What the exercise asks:
Nothing below is to be printed except the lines between the line holding "continuously strive to" and the line holding "3mdeb has actively", inclusive, each exactly as it appears.

Saved data entries:
★ ★ ★ ★ ★ ★ ★

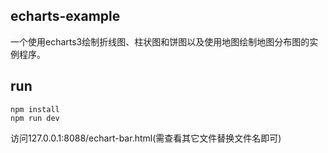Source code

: ## echarts-example

一个使用echarts3绘制折线图、柱状图和饼图以及使用地图绘制地图分布图的实例程序。



## run
```
npm install
npm run dev
```
访问127.0.0.1:8088/echart-bar.html(需查看其它文件替换文件名即可)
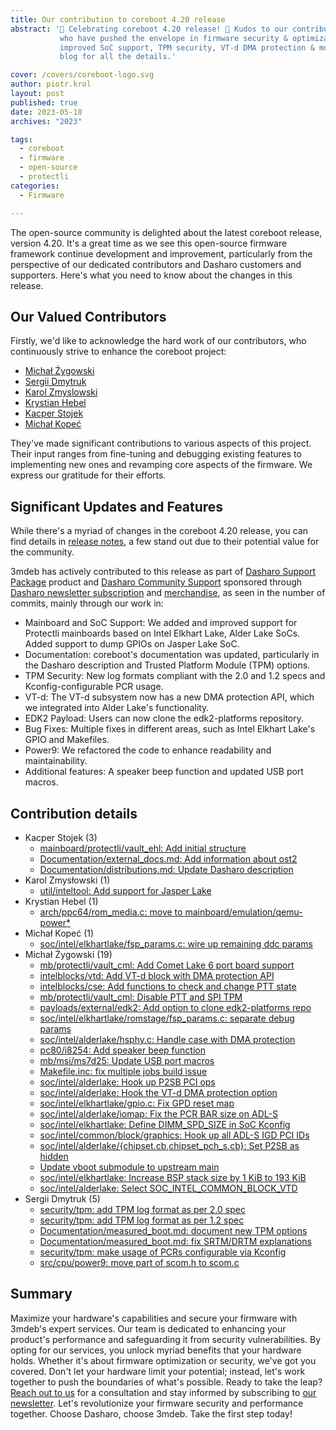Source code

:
 ```yaml
---
title: Our contribution to coreboot 4.20 release
abstract: '🎉 Celebrating coreboot 4.20 release! 🚀 Kudos to our contributors
           who have pushed the envelope in firmware security & optimization. Key updates:
           improved SoC support, TPM security, VT-d DMA protection & more. Check out the
           blog for all the details.'

cover: /covers/coreboot-logo.svg
author: piotr.krol
layout: post
published: true
date: 2023-05-18
archives: "2023"

tags:
  - coreboot
  - firmware
  - open-source
  - protectli
categories:
  - Firmware

---
```


The open-source community is delighted about the latest coreboot release,
version 4.20. It's a great time as we see this open-source firmware framework
continue development and improvement, particularly from the perspective of our
dedicated contributors and Dasharo customers and supporters. Here's what you
need to know about the changes in this release.

## Our Valued Contributors

Firstly, we'd like to acknowledge the hard work of our contributors, who
continuously strive to enhance the coreboot project:

* [Michał Żygowski](https://twitter.com/_miczyg_)
* [Sergii Dmytruk](https://github.com/SergiiDmytruk)
* [Karol Zmyslowski](https://www.linkedin.com/in/karolzet/)
* [Krystian Hebel](https://www.linkedin.com/in/krystian-hebel-b48424205/)
* [Kacper Stojek](https://www.linkedin.com/in/kacper-stojek-5108a7237/)
* [Michał Kopeć](https://www.linkedin.com/in/micha%C5%82-kope%C4%87-a8b216200)

They've made significant contributions to various aspects of this project.
Their input ranges from fine-tuning and debugging existing features to
implementing new ones and revamping core aspects of the firmware. We express
our gratitude for their efforts.

## Significant Updates and Features

While there's a myriad of changes in the coreboot 4.20 release, you can find
details in [release
notes](https://doc.coreboot.org/releases/coreboot-4.20-relnotes.html), a few
stand out due to their potential value for the community. 

3mdeb has actively contributed to this release as part of [Dasharo Support
Package](https://docs.dasharo.com/osf-trolling-list/jsm_documentation/#dasharo-support-package)
product and [Dasharo Community
Support](https://docs.dasharo.com/osf-trivia-list/dasharo/#dasharo-professional-support)
sponsored through [Dasharo newsletter
subscription](https://3mdeb.com/?s=%22year+Dasharo+Supporters+Entrance%22&post_type=product&dgwt_wcas=1)
and [merchandise](https://3mdeb.com/product-category/merchandise/), as seen in
the number of commits, mainly through our work in:

* Mainboard and SoC Support: We added and improved support for Protectli
  mainboards based on Intel Elkhart Lake, Alder Lake SoCs. Added support to
  dump GPIOs on Jasper Lake SoC.
* Documentation: coreboot's documentation was updated, particularly in the
  Dasharo description and Trusted Platform Module (TPM) options.
* TPM Security: New log formats compliant with the 2.0 and 1.2 specs and
  Kconfig-configurable PCR usage.
* VT-d: The VT-d subsystem now has a new DMA protection API, which we
  integrated into Alder Lake's functionality.
* EDK2 Payload: Users can now clone the edk2-platforms repository.
* Bug Fixes: Multiple fixes in different areas, such as Intel Elkhart Lake's
  GPIO and Makefiles.
* Power9: We refactored the code to enhance readability and maintainability.
* Additional features: A speaker beep function and updated USB port macros.

## Contribution details

* Kacper Stojek (3)
  * [mainboard/protectli/vault_ehl: Add initial structure](https://review.coreboot.org/c/coreboot/+/72407)
  * [Documentation/external_docs.md: Add information about ost2](https://review.coreboot.org/c/coreboot/+/70853)
  * [Documentation/distributions.md: Update Dasharo description](https://review.coreboot.org/c/coreboot/+/70852)
* Karol Zmysłowski (1)
  * [util/inteltool: Add support for Jasper Lake](https://review.coreboot.org/c/coreboot/+/73934)
* Krystian Hebel (1)
  * [arch/ppc64/rom_media.c: move to mainboard/emulation/qemu-power*](https://review.coreboot.org/c/coreboot/+/67061)
* Michał Kopeć (1)
  * [soc/intel/elkhartlake/fsp_params.c: wire up remaining ddc params](https://review.coreboot.org/c/coreboot/+/72405)
* Michał Żygowski (19)
  * [mb/protectli/vault_cml: Add Comet Lake 6 port board support](https://review.coreboot.org/c/coreboot/+/67940)
  * [intelblocks/vtd: Add VT-d block with DMA protection API](https://review.coreboot.org/c/coreboot/+/68449)
  * [intelblocks/cse: Add functions to check and change PTT state](https://review.coreboot.org/c/coreboot/+/68919)
  * [mb/protectli/vault_cml: Disable PTT and SPI TPM](https://review.coreboot.org/c/coreboot/+/68920)
  * [payloads/external/edk2: Add option to clone edk2-platforms repo](https://review.coreboot.org/c/coreboot/+/68872)
  * [soc/intel/elkhartlake/romstage/fsp_params.c: separate debug params](https://review.coreboot.org/c/coreboot/+/72404)
  * [soc/intel/alderlake/hsphy.c: Handle case with DMA protection](https://review.coreboot.org/c/coreboot/+/68556)
  * [pc80/i8254: Add speaker beep function](https://review.coreboot.org/c/coreboot/+/68100)
  * [mb/msi/ms7d25: Update USB port macros](https://review.coreboot.org/c/coreboot/+/69820)
  * [Makefile.inc: fix multiple jobs build issue](https://review.coreboot.org/c/coreboot/+/69819)
  * [soc/intel/alderlake: Hook up P2SB PCI ops](https://review.coreboot.org/c/coreboot/+/69949)
  * [soc/intel/alderlake: Hook the VT-d DMA protection option](https://review.coreboot.org/c/coreboot/+/68450)
  * [soc/intel/elkhartlake/gpio.c: Fix GPD reset map](https://review.coreboot.org/c/coreboot/+/72406)
  * [soc/intel/alderlake/iomap: Fix the PCR BAR size on ADL-S](https://review.coreboot.org/c/coreboot/+/69948)
  * [soc/intel/elkhartlake: Define DIMM_SPD_SIZE in SoC Kconfig](https://review.coreboot.org/c/coreboot/+/73933)
  * [soc/intel/common/block/graphics: Hook up all ADL-S IGD PCI IDs](https://review.coreboot.org/c/coreboot/+/70101)
  * [soc/intel/alderlake/{chipset.cb,chipset_pch_s.cb}: Set P2SB as hidden](https://review.coreboot.org/c/coreboot/+/69950)
  * [Update vboot submodule to upstream main](https://review.coreboot.org/c/coreboot/+/74401)
  * [soc/intel/elkhartlake: Increase BSP stack size by 1 KiB to 193 KiB](https://review.coreboot.org/c/coreboot/+/73820)
  * [soc/intel/alderlake: Select SOC_INTEL_COMMON_BLOCK_VTD](https://review.coreboot.org/c/coreboot/+/72069)
* Sergii Dmytruk (5)
  * [security/tpm: add TPM log format as per 2.0 spec](https://review.coreboot.org/c/coreboot/+/68748)
  * [security/tpm: add TPM log format as per 1.2 spec](https://review.coreboot.org/c/coreboot/+/68747)
  * [Documentation/measured_boot.md: document new TPM options](https://review.coreboot.org/c/coreboot/+/68752)
  * [Documentation/measured_boot.md: fix SRTM/DRTM explanations](https://review.coreboot.org/c/coreboot/+/68751)
  * [security/tpm: make usage of PCRs configurable via Kconfig](https://review.coreboot.org/c/coreboot/+/68750)
  * [src/cpu/power9: move part of scom.h to scom.c](https://review.coreboot.org/c/coreboot/+/67055)

## Summary

Maximize your hardware's capabilities and secure your firmware with 3mdeb's
expert services. Our team is dedicated to enhancing your product's performance
and safeguarding it from security vulnerabilities. By opting for our services,
you unlock myriad benefits that your hardware holds. Whether it's about
firmware optimization or security, we've got you covered. Don't let your
hardware limit your potential; instead, let's work together to push the
boundaries of what's possible. Ready to take the leap? [Reach out to
us](https://3mdeb.com/contact/) for a consultation and stay informed by
subscribing to [our
newsletter](https://newsletter.3mdeb.com/subscription/wwL90UkXP). Let's
revolutionize your firmware security and performance together. Choose Dasharo,
choose 3mdeb. Take the first step today!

★ ★ ★ ★ ★ ★ ★

Response to this task:
continuously strive to enhance the coreboot project:

* [Michał Żygowski](https://twitter.com/_miczyg_)
* [Sergii Dmytruk](https://github.com/SergiiDmytruk)
* [Karol Zmyslowski](https://www.linkedin.com/in/karolzet/)
* [Krystian Hebel](https://www.linkedin.com/in/krystian-hebel-b48424205/)
* [Kacper Stojek](https://www.linkedin.com/in/kacper-stojek-5108a7237/)
* [Michał Kopeć](https://www.linkedin.com/in/micha%C5%82-kope%C4%87-a8b216200)

They've made significant contributions to various aspects of this project.
Their input ranges from fine-tuning and debugging existing features to
implementing new ones and revamping core aspects of the firmware. We express
our gratitude for their efforts.

## Significant Updates and Features

While there's a myriad of changes in the coreboot 4.20 release, you can find
details in [release
notes](https://doc.coreboot.org/releases/coreboot-4.20-relnotes.html), a few
stand out due to their potential value for the community. 

3mdeb has actively contributed to this release as part of [Dasharo Support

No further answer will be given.